What the task asks:
Reproduce exactly the lines below, from the first through the one containing "2. Dynamic Operating", and nothing more.

BEGIN Records supplied

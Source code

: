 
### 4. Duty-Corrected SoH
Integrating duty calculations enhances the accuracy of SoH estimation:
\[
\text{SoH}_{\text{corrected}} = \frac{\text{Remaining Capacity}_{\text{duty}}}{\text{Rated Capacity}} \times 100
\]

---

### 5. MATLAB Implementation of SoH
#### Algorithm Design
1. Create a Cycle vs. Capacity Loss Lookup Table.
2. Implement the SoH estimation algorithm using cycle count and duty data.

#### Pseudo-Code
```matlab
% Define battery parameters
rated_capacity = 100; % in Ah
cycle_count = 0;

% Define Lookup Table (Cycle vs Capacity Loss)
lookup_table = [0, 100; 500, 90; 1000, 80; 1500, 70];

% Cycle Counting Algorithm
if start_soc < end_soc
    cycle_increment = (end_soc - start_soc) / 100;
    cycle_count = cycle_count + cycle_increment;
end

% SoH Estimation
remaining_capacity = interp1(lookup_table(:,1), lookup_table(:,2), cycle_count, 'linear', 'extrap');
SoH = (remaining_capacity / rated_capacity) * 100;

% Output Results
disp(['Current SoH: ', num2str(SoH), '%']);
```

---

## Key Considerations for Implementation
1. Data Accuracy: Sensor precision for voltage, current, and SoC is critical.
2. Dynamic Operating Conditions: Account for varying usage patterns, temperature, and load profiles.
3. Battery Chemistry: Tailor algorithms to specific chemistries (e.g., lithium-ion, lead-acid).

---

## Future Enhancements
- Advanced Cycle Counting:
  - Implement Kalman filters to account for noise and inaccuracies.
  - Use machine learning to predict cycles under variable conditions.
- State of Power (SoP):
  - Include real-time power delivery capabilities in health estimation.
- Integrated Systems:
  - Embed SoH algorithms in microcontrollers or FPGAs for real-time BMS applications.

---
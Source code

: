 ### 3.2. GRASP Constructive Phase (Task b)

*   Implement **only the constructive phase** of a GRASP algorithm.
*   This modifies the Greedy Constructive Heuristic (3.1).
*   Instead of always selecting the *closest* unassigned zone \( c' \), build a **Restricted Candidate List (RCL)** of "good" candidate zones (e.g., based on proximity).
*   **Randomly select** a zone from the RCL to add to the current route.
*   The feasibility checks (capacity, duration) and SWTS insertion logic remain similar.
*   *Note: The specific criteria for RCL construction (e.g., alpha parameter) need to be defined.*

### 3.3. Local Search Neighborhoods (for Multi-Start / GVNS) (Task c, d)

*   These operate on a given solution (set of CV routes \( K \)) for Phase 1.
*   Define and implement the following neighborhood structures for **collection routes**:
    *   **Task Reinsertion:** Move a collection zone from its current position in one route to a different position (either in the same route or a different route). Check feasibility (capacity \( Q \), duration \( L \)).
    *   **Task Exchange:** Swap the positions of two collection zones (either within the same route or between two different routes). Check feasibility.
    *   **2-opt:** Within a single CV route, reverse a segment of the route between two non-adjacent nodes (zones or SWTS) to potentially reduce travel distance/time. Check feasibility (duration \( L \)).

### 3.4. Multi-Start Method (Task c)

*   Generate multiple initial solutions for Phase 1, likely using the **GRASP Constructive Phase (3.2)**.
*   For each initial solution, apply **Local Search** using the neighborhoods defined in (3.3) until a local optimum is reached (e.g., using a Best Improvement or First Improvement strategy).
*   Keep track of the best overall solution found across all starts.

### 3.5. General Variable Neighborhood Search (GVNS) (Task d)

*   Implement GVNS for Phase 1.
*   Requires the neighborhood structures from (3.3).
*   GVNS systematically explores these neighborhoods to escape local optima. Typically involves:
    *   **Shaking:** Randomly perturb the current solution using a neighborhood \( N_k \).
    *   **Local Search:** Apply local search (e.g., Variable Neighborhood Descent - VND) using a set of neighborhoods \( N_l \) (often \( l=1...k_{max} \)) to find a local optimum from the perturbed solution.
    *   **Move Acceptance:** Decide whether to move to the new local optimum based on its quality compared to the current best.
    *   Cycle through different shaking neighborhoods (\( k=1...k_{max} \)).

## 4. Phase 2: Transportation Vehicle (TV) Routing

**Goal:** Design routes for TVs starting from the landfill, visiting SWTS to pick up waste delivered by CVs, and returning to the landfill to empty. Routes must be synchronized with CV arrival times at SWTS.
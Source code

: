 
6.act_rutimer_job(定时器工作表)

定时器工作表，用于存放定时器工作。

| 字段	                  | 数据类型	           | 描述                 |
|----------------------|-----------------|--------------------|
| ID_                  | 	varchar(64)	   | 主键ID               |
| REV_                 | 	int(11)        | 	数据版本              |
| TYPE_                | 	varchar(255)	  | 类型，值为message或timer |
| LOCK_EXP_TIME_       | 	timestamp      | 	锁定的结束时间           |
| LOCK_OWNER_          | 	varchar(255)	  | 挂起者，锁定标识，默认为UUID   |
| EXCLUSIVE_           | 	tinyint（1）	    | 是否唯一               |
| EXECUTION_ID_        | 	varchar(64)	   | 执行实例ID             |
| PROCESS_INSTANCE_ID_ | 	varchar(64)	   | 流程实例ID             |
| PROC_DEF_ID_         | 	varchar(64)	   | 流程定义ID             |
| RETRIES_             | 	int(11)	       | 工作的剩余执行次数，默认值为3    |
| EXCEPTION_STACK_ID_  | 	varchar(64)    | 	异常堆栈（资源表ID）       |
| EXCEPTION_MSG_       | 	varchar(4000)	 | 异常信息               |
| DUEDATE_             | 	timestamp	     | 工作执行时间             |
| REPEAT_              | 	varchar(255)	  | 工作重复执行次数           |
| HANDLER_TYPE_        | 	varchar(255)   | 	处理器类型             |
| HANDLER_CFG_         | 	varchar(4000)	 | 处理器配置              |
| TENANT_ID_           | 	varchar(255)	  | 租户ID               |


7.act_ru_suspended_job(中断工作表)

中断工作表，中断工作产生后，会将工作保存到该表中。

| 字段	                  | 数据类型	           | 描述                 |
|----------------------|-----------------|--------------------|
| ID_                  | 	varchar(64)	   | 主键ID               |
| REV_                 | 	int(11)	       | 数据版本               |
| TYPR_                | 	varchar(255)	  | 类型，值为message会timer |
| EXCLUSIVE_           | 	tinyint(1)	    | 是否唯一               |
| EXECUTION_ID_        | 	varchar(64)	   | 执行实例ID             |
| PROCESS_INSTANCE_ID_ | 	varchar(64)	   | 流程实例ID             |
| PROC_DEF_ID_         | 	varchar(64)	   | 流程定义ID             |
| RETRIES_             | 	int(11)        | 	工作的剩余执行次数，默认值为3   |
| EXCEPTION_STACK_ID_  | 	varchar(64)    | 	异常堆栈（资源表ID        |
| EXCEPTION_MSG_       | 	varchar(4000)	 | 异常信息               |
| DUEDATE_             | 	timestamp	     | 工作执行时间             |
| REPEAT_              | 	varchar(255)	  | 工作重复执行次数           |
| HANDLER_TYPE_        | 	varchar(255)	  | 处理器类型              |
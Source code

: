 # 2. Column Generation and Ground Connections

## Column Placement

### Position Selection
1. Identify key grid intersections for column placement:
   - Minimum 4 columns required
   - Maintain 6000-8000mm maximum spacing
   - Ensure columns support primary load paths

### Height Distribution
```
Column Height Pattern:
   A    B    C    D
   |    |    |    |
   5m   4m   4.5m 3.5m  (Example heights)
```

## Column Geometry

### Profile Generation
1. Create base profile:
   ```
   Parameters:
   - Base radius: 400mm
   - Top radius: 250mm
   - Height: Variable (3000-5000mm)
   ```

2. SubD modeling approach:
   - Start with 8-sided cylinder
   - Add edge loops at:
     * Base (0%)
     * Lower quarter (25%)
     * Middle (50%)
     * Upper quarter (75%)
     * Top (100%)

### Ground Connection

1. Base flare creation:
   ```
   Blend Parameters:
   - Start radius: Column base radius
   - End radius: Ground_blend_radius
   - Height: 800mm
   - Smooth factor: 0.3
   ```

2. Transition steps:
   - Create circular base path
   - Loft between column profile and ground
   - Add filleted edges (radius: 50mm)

END Records supplied

Result of the task:
Source code

: 
### 4. Duty-Corrected SoH
Integrating duty calculations enhances the accuracy of SoH estimation:
\[
\text{SoH}_{\text{corrected}} = \frac{\text{Remaining Capacity}_{\text{duty}}}{\text{Rated Capacity}} \times 100
\]

---

### 5. MATLAB Implementation of SoH
#### Algorithm Design
1. Create a Cycle vs. Capacity Loss Lookup Table.
2. Implement the SoH estimation algorithm using cycle count and duty data.

#### Pseudo-Code
```matlab
% Define battery parameters
rated_capacity = 100; % in Ah
cycle_count = 0;

% Define Lookup Table (Cycle vs Capacity Loss)
lookup_table = [0, 100; 500, 90; 1000, 80; 1500, 70];

% Cycle Counting Algorithm
if start_soc < end_soc
    cycle_increment = (end_soc - start_soc) / 100;
    cycle_count = cycle_count + cycle_increment;
end

% SoH Estimation
remaining_capacity = interp1(lookup_table(:,1), lookup_table(:,2), cycle_count, 'linear', 'extrap');
SoH = (remaining_capacity / rated_capacity) * 100;

% Output Results
disp(['Current SoH: ', num2str(SoH), '%']);
```

---

## Key Considerations for Implementation
1. Data Accuracy: Sensor precision for voltage, current, and SoC is critical.
2. Dynamic Operating Conditions: Account for varying usage patterns, temperature, and load profiles.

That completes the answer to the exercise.